WHAT THE TASK ASKS: An exact reproduction of the lines below, from the first through the one with "we removed the", is the whole answer; pictures have no place in it.
::: PROVIDED INFORMATION :::
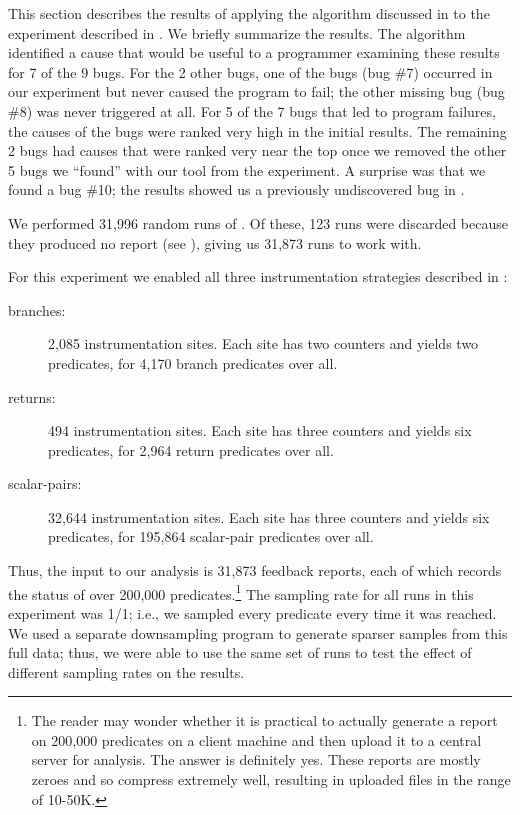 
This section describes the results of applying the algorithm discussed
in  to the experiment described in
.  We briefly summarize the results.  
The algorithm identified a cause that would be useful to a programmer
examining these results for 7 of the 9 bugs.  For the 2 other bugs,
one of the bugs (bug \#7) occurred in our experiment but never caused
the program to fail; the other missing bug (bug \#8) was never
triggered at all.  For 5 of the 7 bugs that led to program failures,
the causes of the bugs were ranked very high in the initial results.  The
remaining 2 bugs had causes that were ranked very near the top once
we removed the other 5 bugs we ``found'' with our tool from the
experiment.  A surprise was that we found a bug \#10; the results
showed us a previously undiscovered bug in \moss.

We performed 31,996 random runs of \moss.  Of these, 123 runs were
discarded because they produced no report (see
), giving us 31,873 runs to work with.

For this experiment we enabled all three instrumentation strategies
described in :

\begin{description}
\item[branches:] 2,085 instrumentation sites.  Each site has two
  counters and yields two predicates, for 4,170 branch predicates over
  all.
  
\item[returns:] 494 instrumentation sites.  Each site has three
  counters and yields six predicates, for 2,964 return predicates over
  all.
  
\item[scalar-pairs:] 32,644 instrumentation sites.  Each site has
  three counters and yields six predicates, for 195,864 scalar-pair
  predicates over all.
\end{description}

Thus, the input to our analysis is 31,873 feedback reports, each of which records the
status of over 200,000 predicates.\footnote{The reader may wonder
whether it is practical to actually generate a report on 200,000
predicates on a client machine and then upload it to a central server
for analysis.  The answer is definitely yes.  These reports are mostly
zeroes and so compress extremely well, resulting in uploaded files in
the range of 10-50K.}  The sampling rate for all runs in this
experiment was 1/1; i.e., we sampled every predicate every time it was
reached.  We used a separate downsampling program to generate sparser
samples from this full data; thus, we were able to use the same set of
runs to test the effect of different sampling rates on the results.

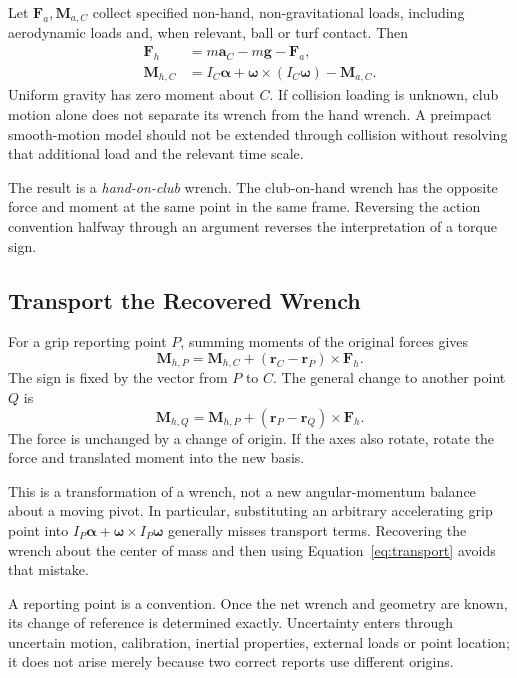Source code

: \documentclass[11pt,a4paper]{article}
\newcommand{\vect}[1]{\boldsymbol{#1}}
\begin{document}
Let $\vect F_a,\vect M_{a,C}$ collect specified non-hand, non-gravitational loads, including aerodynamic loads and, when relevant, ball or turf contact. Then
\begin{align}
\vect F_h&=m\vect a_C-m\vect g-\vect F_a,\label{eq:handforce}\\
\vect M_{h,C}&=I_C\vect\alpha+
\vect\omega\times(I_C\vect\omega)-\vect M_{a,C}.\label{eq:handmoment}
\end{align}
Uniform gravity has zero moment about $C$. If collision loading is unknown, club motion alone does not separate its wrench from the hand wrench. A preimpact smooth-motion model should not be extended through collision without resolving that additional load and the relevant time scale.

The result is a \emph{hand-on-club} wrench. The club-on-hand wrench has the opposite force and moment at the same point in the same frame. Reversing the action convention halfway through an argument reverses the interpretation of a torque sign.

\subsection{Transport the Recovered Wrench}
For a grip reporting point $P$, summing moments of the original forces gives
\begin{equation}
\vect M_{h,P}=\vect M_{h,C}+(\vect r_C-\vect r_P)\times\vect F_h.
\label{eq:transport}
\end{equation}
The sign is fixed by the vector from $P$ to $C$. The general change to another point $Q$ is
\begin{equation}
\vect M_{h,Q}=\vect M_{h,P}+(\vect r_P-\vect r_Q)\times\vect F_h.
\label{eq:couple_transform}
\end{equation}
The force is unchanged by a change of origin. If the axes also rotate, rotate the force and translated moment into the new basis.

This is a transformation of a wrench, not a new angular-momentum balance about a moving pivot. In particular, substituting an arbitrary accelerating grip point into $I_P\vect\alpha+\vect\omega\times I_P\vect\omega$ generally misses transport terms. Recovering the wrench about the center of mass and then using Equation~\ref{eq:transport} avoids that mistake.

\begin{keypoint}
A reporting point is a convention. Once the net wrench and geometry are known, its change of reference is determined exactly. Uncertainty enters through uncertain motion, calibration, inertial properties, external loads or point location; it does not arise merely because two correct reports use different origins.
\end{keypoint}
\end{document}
:::
ANSWER TO THIS TASK:
This section describes the results of applying the algorithm discussed
in  to the experiment described in
.  We briefly summarize the results.  
The algorithm identified a cause that would be useful to a programmer
examining these results for 7 of the 9 bugs.  For the 2 other bugs,
one of the bugs (bug \#7) occurred in our experiment but never caused
the program to fail; the other missing bug (bug \#8) was never
triggered at all.  For 5 of the 7 bugs that led to program failures,
the causes of the bugs were ranked very high in the initial results.  The
remaining 2 bugs had causes that were ranked very near the top once
we removed the other 5 bugs we ``found'' with our tool from the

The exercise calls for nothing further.